Candidates for admission to the Free Academy must have passed at least one year in the public schools, and they are examined in the common English studies. The standards for admission are not so high as the colleges demand, because the period of instruction is longer. We cannot enter into any particular statement of the courses of study, but it will be interesting if we indicate their character very briefly, and describe the chief teachers. Edward C. Ross, LL. D., the Professor of Mathematics, is, like Dr. Webster, a graduate of the Military Academy, and was many years a successful teacher in that institution and in Kenyon College. He is assisted by G. B. Docherty, A. M., who was formerly the Principal of the Flushing Institute. The course embraces all the studies necessary for the best accomplishment in engineering, and indeed is as thorough and complete as that pursued at West Point, with the modifications appropriate to the prospective pursuits of the pupils. Theodore Irving, A. M., is Professor of History and Belles-Lettres, assisted by Edward C. Marshall, A. M., and G. W. Huntsman, A. M. These gentlemen have experience, and we believe their system of instruction is in some respects original and in every way very excellent. Mr. Irving is a kinsman of "Geoffrey Crayon," and himself master of a pleasing and classical style.
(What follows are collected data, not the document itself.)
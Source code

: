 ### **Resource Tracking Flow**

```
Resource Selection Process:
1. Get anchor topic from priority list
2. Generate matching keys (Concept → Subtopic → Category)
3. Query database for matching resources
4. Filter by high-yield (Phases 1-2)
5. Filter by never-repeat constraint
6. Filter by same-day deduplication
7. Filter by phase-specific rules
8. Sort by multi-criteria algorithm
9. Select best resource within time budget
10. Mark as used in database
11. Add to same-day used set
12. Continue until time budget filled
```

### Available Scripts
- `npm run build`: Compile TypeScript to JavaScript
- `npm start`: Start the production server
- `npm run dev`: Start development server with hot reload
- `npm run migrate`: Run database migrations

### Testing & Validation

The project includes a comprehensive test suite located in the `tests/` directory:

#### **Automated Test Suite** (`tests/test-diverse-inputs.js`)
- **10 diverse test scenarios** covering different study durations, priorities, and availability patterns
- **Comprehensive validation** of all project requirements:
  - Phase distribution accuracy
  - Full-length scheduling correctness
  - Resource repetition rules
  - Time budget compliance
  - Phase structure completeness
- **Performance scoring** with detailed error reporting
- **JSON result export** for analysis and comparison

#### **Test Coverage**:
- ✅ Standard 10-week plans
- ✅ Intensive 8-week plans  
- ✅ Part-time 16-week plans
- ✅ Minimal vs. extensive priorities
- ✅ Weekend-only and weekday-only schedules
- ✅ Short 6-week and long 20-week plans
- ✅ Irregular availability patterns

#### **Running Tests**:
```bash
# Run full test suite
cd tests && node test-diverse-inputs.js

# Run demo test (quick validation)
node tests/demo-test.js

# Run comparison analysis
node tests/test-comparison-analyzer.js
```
Oliver Wolcott Gibbs, A. M., M. D., Professor of Chemistry, Natural Philosophy, Mineralogy, and Geology, is one of the best practical chemists in this country, having completed his own education under the celebrated Liebig, in Germany, and since in many ways evinced such capacities in this department, as made his selection for the place he occupies almost a matter of course. John J. Owen, D. D., whose scholarship is exhibited in his ably edited series of the classical authors of these languages, is Professor of Greek and Latin, and we neither agree with nor have much respect for those who deprecate the attention demanded in the Academy for such studies. The French, Spanish and German languages are taught by Professors Roemer, Morales, and Glaubensklee, all of whom are known to the public for such talents as are necessary in their positions. Mr. Paul P. Duggan, a painter whose works adorn many of our best collections in art, is Professor of Drawing.
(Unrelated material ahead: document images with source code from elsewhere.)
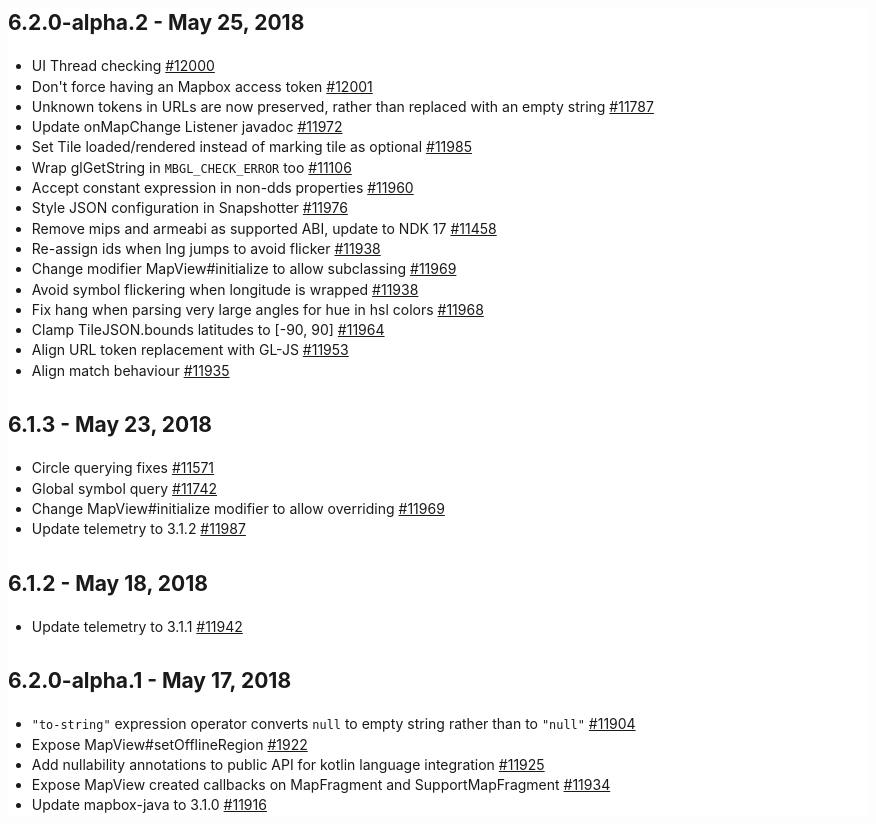 ## 6.2.0-alpha.2 - May 25, 2018
 - UI Thread checking [#12000](https://github.com/mapbox/mapbox-gl-native/pull/12000)
 - Don't force having an Mapbox access token [#12001](https://github.com/mapbox/mapbox-gl-native/pull/12001)
 - Unknown tokens in URLs are now preserved, rather than replaced with an empty string [#11787](https://github.com/mapbox/mapbox-gl-native/issues/11787)
 - Update onMapChange Listener javadoc [#11972](https://github.com/mapbox/mapbox-gl-native/pull/11972)
 - Set Tile loaded/rendered instead of marking tile as optional [#11985](https://github.com/mapbox/mapbox-gl-native/pull/11985)
 - Wrap glGetString in `MBGL_CHECK_ERROR` too [#11106](https://github.com/mapbox/mapbox-gl-native/pull/11106)
 - Accept constant expression in non-dds properties [#11960](https://github.com/mapbox/mapbox-gl-native/pull/11960)
 - Style JSON configuration in Snapshotter [#11976](https://github.com/mapbox/mapbox-gl-native/pull/11976)
 - Remove mips and armeabi as supported ABI, update to NDK 17 [#11458](https://github.com/mapbox/mapbox-gl-native/pull/11458)
 - Re-assign ids when lng jumps to avoid flicker [#11938](https://github.com/mapbox/mapbox-gl-native/pull/11938)
 - Change modifier MapView#initialize to allow subclassing [#11969](https://github.com/mapbox/mapbox-gl-native/pull/11969)
 - Avoid symbol flickering when longitude is wrapped [#11938](https://github.com/mapbox/mapbox-gl-native/pull/11938)
 - Fix hang when parsing very large angles for hue in hsl colors [#11968](https://github.com/mapbox/mapbox-gl-native/pull/11968)
 - Clamp TileJSON.bounds latitudes to [-90, 90] [#11964](https://github.com/mapbox/mapbox-gl-native/pull/11964)
 - Align URL token replacement with GL-JS [#11953](https://github.com/mapbox/mapbox-gl-native/pull/11953)
 - Align match behaviour [#11935](https://github.com/mapbox/mapbox-gl-native/pull/11935)

## 6.1.3 - May 23, 2018
 - Circle querying fixes [#11571](https://github.com/mapbox/mapbox-gl-native/pull/11571)
 - Global symbol query [#11742](https://github.com/mapbox/mapbox-gl-native/pull/11742)
 - Change MapView#initialize modifier to allow overriding [#11969](https://github.com/mapbox/mapbox-gl-native/pull/11969)
 - Update telemetry to 3.1.2 [#11987](https://github.com/mapbox/mapbox-gl-native/pull/11987)

## 6.1.2 - May 18, 2018
 - Update telemetry to 3.1.1 [#11942](https://github.com/mapbox/mapbox-gl-native/pull/11942)

## 6.2.0-alpha.1 - May 17, 2018
 - `"to-string"` expression operator converts `null` to empty string rather than to `"null"` [#11904](https://github.com/mapbox/mapbox-gl-native/pull/11904)
 - Expose MapView#setOfflineRegion [#1922](https://github.com/mapbox/mapbox-gl-native/pull/11922)
 - Add nullability annotations to public API for kotlin language integration [#11925](https://github.com/mapbox/mapbox-gl-native/pull/11925)
 - Expose MapView created callbacks on MapFragment and SupportMapFragment [#11934](https://github.com/mapbox/mapbox-gl-native/pull/11934)
 - Update mapbox-java to 3.1.0 [#11916](https://github.com/mapbox/mapbox-gl-native/pull/11916)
The Free Academy will fulfil the reasonable expectations of its founders. It is admirably designed, and its appointments and administration have thus far been judicious. We lack yet a University: there is no school in America deserving this title; all our colleges should be regarded as gymnasia, sifting the classes of the common schools and preparing their more advanced and ingenious pupils for such an institution; and the Free Academy may be accepted as a model by which they can be reshaped for their less ambitious but more appropriate duties. This is a subject ably and properly treated in Professor Tappan's recent volume on Education, (published by Mr. Putnam,) to which we beg attention.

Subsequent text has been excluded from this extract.